Data entries:
##############################

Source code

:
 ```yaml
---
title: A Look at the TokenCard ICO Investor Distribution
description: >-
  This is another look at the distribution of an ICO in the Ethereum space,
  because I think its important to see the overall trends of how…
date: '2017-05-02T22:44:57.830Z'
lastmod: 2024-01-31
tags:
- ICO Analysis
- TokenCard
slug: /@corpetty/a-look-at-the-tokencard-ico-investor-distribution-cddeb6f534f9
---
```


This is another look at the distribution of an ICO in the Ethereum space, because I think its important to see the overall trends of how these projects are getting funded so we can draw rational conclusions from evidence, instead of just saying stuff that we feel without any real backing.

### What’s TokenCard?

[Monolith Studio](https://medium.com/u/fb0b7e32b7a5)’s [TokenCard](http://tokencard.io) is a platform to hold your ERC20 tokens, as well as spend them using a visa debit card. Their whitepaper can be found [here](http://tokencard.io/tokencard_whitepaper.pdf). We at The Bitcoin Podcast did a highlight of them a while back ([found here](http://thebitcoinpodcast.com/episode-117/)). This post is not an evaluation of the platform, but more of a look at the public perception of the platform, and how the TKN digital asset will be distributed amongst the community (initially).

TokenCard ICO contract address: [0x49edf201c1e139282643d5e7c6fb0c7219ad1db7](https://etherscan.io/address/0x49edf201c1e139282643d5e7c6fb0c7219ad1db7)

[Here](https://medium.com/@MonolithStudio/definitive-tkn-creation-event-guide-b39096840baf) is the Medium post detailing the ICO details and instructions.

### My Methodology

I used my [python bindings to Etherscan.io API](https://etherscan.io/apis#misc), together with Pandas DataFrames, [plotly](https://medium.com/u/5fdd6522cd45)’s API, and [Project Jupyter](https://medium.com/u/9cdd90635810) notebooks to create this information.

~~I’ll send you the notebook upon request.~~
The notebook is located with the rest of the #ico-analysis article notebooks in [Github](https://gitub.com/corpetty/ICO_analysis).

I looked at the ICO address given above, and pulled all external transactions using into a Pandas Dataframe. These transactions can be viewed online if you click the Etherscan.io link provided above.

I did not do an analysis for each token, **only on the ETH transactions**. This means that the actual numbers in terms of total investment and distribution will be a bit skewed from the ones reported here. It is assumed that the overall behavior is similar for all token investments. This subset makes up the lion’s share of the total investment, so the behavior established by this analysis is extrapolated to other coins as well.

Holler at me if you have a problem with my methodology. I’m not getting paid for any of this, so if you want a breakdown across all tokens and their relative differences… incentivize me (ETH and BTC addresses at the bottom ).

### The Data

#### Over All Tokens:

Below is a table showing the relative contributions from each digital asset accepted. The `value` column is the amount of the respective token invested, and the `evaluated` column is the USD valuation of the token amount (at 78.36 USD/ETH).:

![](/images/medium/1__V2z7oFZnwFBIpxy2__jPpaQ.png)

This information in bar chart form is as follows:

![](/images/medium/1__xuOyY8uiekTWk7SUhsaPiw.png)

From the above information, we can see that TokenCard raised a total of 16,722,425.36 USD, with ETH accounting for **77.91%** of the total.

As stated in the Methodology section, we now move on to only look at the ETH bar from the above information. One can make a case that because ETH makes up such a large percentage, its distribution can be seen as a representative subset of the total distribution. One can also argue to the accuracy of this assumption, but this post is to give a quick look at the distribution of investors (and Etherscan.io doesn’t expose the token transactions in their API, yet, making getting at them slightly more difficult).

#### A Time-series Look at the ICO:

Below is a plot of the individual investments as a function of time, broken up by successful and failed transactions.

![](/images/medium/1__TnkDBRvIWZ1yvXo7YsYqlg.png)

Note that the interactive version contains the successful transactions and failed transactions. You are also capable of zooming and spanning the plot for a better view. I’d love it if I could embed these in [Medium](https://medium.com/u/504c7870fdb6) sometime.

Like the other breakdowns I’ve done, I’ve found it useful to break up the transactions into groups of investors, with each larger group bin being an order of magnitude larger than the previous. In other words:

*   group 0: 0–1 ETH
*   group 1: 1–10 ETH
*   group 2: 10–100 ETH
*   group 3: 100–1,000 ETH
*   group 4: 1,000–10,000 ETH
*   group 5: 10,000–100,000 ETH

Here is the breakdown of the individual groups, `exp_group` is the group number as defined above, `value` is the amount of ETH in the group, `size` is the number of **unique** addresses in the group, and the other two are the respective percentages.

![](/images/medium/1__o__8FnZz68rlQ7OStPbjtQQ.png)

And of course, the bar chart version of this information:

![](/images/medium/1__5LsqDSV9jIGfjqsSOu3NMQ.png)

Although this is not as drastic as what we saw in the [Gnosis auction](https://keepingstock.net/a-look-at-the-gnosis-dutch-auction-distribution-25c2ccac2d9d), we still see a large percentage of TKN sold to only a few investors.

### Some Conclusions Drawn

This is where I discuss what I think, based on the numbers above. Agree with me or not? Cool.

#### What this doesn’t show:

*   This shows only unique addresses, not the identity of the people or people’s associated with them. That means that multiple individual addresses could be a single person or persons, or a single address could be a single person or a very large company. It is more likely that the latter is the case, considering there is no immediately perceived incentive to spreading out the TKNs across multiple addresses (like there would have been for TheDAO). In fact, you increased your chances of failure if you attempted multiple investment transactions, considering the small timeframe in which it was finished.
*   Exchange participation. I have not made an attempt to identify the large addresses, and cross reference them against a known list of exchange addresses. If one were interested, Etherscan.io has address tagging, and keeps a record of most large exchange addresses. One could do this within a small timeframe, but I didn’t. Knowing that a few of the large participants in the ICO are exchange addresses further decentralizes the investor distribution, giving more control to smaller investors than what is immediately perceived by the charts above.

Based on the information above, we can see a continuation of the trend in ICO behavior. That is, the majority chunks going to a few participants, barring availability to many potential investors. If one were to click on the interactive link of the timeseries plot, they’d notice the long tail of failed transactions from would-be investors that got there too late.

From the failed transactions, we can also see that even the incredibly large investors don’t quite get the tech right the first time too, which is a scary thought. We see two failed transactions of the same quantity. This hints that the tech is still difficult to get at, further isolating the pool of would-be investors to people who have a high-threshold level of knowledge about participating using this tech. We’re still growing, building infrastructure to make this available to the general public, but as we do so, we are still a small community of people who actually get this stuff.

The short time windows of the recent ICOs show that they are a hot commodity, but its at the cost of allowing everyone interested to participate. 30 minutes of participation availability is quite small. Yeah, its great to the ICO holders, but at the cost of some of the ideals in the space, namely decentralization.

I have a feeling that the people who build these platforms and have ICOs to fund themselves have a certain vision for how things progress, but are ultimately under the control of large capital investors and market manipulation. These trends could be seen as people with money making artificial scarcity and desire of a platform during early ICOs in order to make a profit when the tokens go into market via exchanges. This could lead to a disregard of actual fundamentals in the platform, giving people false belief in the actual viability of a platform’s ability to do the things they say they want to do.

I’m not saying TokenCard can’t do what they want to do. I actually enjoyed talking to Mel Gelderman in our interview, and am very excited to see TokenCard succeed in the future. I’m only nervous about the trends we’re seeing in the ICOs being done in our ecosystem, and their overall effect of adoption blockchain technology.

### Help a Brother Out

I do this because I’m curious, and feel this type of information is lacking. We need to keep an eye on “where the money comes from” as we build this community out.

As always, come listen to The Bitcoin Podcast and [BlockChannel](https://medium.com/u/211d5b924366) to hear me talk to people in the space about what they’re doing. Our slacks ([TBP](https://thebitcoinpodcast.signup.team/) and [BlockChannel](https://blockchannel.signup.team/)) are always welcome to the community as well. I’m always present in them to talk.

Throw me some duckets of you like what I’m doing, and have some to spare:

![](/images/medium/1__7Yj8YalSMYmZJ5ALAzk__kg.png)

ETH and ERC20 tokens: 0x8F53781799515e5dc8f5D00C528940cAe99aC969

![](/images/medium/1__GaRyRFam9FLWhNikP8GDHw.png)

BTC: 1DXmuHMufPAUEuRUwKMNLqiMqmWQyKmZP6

##############################

Locate and copy each line in the data above that includes the word "version".

Note that the interactive version contains the successful transactions and failed transactions. You are also capable of zooming and spanning the plot for a better view. I’d love it if I could embed these in [Medium](https://medium.com/u/504c7870fdb6) sometime.
And of course, the bar chart version of this information:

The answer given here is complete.